角田裕毅の評価をめぐって相反する二つの声が同時に響いた。マックス・フェルスタッペンは、セットアップを安定させ予測可能性を高められれば角田にも確かな恩恵が及ぶと語った。一方で、元F1ドライバーのリカルド・パトレーゼは「角田は(勝敗やタイトル争いの行方を左右できる決定的な)違いを生めていない」と断じ、王者の隣で実力を示すことの難しさを突きつけた。
フェルスタッペンの見立ては極めて現場的だ。レッドブルのマシンはウィンドウが狭く、空力バランスやメカニカルグリップのごく小さなズレが挙動の乱れとなって表面化しやすい。そこで再現性の高い安定セットを確立できれば、角田のスピードをレース全体で引き出せると期待するのは自然だ。
「マシンをもう少し予測しやすくできれば、その恩恵はチーム全体に広がる。もちろんユウキにもだ。」
とフェルスタッペンは語った。対してパトレーゼは、評価の物差しそのものを突く。フェルスタッペンという絶対的基準の隣では、同じマシンに乗っても違いを生めないという烙印に直結する。

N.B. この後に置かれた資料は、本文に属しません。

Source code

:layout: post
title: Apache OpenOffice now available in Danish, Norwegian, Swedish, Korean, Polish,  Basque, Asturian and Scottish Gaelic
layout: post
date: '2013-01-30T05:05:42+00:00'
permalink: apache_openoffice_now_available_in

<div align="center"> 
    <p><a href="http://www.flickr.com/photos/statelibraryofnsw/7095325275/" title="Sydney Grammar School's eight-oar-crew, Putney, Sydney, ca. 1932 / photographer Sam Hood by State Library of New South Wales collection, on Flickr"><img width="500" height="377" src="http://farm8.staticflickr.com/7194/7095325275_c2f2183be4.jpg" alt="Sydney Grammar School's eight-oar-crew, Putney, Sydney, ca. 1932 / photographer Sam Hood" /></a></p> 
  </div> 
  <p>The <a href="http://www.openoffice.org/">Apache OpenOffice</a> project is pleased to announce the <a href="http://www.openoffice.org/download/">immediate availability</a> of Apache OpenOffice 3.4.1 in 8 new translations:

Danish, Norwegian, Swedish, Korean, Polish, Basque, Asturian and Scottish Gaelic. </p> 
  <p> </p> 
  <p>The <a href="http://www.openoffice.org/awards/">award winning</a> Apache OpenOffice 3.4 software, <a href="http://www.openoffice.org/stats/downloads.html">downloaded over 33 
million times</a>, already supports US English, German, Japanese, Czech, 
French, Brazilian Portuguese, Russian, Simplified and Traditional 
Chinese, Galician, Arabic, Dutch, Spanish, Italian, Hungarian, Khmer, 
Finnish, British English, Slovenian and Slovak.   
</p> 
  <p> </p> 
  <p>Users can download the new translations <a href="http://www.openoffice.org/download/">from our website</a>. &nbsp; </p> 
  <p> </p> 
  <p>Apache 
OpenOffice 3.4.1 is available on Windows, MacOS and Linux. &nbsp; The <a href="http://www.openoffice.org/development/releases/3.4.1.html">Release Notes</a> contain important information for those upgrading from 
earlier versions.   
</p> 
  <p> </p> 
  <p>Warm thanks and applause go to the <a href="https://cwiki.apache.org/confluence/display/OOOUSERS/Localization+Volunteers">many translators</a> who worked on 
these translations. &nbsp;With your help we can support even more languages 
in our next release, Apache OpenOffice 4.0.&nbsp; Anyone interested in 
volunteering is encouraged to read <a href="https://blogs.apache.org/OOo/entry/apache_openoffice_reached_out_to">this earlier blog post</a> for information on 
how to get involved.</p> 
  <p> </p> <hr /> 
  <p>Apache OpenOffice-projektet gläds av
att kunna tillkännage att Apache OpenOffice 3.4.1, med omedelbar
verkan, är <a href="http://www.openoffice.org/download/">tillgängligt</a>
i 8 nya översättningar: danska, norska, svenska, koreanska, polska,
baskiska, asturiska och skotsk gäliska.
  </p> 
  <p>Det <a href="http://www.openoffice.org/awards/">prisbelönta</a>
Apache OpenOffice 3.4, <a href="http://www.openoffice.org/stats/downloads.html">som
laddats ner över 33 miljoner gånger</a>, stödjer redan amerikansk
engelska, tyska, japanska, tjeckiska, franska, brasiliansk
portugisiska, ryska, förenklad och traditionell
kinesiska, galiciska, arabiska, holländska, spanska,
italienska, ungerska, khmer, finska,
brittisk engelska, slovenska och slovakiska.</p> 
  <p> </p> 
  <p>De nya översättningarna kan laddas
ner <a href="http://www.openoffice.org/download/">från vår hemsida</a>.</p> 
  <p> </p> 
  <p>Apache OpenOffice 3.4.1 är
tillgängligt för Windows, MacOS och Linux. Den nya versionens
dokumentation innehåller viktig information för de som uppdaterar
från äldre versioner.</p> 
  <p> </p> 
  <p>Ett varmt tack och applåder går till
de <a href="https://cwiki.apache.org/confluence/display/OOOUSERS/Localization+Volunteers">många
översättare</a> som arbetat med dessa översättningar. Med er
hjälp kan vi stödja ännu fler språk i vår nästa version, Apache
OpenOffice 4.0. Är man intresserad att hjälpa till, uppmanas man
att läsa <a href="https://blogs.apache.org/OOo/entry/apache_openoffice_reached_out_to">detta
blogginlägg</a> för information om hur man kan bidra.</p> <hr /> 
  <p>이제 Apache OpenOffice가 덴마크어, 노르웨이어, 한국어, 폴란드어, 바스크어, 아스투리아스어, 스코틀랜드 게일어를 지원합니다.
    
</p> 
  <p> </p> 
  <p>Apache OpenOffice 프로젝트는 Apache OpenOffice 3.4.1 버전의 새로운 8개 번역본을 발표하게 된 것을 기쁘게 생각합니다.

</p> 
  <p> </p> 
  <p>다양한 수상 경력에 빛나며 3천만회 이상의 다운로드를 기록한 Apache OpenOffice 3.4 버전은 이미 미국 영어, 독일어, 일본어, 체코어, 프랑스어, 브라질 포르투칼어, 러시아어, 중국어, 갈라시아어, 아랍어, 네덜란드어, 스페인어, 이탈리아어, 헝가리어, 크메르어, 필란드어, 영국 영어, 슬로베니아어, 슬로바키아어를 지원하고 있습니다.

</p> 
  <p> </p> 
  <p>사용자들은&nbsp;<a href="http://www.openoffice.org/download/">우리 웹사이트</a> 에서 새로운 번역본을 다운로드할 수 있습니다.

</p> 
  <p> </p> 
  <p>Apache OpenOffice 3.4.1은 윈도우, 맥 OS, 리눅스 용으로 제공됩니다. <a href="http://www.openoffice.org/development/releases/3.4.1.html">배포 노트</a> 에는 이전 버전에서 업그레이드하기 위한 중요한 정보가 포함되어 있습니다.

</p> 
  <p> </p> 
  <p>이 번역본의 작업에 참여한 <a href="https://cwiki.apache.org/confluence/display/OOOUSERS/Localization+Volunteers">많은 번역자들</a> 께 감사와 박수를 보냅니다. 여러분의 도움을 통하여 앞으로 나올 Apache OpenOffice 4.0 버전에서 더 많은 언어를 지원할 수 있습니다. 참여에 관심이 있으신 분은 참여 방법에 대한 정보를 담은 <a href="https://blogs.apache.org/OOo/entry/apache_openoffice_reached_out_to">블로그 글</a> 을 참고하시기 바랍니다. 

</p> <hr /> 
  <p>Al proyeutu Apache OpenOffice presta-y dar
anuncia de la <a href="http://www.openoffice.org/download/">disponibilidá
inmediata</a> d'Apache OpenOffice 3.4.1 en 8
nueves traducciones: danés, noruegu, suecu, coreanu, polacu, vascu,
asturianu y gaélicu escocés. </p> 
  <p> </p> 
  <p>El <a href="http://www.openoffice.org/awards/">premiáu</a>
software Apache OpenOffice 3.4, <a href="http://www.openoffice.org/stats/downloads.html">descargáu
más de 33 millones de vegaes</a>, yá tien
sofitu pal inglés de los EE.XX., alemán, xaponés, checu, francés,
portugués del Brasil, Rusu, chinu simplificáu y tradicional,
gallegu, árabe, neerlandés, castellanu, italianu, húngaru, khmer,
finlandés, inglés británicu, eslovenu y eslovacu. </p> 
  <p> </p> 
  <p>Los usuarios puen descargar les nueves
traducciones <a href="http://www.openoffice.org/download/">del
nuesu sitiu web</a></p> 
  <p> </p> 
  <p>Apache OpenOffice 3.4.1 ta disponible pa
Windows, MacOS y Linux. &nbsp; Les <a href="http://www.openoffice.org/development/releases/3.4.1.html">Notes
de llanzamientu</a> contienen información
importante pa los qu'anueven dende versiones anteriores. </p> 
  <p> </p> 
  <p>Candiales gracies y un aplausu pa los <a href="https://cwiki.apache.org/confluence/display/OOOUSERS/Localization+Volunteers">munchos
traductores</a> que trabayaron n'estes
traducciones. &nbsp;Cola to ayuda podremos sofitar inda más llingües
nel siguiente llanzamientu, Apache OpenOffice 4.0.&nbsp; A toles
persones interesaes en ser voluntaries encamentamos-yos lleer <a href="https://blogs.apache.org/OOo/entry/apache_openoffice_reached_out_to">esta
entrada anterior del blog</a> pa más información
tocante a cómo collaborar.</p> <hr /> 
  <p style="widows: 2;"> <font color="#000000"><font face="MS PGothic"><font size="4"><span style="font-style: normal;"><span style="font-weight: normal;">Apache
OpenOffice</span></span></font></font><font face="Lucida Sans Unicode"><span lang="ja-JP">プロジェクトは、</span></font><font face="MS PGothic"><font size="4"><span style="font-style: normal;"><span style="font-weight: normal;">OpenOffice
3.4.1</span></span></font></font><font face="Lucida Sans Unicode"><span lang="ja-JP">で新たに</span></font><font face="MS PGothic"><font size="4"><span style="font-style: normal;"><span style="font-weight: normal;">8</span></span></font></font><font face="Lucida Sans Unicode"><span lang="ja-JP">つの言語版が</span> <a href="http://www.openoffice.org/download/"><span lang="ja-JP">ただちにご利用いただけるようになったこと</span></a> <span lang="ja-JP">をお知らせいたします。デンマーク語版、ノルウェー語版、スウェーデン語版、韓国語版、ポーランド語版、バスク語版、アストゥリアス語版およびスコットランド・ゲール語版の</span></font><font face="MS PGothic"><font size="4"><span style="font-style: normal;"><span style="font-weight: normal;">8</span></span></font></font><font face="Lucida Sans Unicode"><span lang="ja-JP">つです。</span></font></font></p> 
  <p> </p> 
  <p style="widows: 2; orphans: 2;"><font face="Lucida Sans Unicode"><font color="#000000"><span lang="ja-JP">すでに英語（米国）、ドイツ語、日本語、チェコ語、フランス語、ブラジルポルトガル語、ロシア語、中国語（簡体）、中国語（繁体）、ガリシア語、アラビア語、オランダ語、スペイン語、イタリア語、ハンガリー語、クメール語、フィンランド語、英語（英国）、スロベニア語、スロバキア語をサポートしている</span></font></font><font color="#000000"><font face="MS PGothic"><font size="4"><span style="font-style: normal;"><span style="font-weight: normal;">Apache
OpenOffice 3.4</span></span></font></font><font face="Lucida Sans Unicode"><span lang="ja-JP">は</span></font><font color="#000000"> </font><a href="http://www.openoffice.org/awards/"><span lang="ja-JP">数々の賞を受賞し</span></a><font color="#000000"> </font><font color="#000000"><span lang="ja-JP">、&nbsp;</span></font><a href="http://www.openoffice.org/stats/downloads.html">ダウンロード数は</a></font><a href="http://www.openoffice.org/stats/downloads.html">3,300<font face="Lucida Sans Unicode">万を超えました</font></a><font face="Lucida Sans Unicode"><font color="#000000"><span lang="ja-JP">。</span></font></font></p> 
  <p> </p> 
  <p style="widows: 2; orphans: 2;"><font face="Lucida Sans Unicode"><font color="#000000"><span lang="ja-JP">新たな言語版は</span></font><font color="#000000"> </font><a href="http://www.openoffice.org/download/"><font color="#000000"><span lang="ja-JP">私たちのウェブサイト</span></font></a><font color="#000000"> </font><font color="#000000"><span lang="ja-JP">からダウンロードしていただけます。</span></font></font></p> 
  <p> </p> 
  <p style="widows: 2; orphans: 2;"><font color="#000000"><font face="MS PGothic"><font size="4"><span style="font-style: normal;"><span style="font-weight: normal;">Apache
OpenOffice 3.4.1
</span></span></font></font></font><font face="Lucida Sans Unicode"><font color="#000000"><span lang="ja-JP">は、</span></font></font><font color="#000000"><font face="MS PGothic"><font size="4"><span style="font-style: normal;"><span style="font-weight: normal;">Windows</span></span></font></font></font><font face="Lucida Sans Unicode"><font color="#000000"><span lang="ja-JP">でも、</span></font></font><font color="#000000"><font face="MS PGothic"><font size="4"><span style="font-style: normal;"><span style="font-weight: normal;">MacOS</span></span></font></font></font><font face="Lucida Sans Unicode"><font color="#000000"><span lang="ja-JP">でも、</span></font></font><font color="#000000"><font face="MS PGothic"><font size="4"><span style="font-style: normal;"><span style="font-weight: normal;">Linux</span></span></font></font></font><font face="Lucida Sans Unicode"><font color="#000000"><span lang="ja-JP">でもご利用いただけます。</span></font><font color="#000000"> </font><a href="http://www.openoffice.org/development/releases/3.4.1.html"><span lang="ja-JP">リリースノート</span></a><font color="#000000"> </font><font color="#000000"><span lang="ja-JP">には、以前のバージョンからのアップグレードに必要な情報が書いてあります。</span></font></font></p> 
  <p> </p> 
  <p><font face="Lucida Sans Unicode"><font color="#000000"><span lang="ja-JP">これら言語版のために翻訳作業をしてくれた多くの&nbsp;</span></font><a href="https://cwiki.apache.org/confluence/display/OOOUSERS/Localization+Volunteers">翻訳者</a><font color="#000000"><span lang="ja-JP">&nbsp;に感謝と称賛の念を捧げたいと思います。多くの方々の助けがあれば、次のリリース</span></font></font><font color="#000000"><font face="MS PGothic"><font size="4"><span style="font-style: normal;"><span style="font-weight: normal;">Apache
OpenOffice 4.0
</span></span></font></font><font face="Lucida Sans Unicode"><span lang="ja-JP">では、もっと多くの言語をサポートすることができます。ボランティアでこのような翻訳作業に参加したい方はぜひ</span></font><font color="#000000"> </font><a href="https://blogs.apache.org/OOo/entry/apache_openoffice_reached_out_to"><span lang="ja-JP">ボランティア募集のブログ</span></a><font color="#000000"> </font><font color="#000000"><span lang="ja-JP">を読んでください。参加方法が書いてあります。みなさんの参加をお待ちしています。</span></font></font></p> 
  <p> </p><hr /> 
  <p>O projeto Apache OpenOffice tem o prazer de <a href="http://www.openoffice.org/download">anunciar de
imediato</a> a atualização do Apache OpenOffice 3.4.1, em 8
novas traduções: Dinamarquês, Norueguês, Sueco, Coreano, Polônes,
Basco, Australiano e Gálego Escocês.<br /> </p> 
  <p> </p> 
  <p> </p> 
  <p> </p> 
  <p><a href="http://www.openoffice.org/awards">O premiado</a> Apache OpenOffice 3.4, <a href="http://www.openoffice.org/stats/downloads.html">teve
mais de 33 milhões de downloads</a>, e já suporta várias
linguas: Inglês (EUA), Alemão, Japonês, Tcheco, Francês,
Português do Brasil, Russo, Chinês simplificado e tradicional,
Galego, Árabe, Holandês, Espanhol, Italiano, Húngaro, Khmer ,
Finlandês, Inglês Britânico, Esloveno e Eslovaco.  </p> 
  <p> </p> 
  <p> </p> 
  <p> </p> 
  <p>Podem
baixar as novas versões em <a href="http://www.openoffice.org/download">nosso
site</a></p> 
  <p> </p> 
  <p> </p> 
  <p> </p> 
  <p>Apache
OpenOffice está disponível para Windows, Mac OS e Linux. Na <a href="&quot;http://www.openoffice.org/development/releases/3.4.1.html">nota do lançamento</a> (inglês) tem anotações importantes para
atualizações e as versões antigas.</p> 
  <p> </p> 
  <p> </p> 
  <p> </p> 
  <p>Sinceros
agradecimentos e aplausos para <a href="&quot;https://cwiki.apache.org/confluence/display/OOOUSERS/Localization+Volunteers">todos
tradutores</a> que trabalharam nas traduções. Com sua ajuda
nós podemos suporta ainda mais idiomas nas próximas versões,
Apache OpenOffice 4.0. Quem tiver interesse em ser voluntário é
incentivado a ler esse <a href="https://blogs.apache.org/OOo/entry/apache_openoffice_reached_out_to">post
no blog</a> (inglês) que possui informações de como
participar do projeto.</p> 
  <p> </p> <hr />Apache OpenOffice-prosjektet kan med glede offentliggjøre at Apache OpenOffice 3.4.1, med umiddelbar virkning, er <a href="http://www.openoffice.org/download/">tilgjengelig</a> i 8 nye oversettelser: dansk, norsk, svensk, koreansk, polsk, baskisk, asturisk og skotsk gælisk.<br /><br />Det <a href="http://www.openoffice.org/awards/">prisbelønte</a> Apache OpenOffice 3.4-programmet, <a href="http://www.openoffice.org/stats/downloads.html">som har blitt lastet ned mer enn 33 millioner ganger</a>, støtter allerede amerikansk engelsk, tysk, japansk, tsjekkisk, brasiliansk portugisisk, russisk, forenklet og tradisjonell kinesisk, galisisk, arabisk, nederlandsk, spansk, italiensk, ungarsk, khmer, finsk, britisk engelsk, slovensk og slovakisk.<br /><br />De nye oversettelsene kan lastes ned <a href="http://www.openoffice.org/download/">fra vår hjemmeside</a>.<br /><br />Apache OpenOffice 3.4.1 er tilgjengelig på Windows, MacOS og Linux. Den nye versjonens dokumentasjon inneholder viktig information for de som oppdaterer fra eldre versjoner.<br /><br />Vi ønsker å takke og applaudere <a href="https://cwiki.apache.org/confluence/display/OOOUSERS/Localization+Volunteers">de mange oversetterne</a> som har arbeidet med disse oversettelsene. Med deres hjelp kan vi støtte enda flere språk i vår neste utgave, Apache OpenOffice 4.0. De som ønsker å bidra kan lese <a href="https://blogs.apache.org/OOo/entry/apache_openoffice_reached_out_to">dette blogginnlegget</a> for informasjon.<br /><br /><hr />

「王者の相棒として決定的な違いを示すのは至難だ。だが角田はそこに届いていない。」
パトレーゼは、現代F1はドライブ以前の準備・指示が多く、ドライバー個人の決定的影響力は小さいという持論を背景に、フェルスタッペン級の相棒と同じガレージで、レースをひっくり返す存在にはなれていないと評価する。
この辛口は、個人の力量だけでなく比較対象の苛烈さをも示唆している。トップチームのセカンドシートに宿命的にまとわりつく、相対評価の冷酷さそのものだ。またパトレーゼは1992年チャンピオンのナイジェル・マンセルのチームメイトとして、その後1993年は若いミハエル・シューマッハーと共にベネトンをドライブした経験を持つ。
角田にとって今季後半は環境を整えた上で数戦が勝負になる。読みやすいマシンを得て、彼がその上で強みを研ぎ澄ませることができれば、風向きは一気に変わるだろう。手強いチームメイトと共に過ごしたパトレーゼの直言は重く、フェルスタッペンの楽観は現実的だ。二つの声は対立ではなく、頂へと続く同じ稜線を別方向から指し示している。今はただ、角田がその稜線を切り拓いていけるかどうかに注目したい。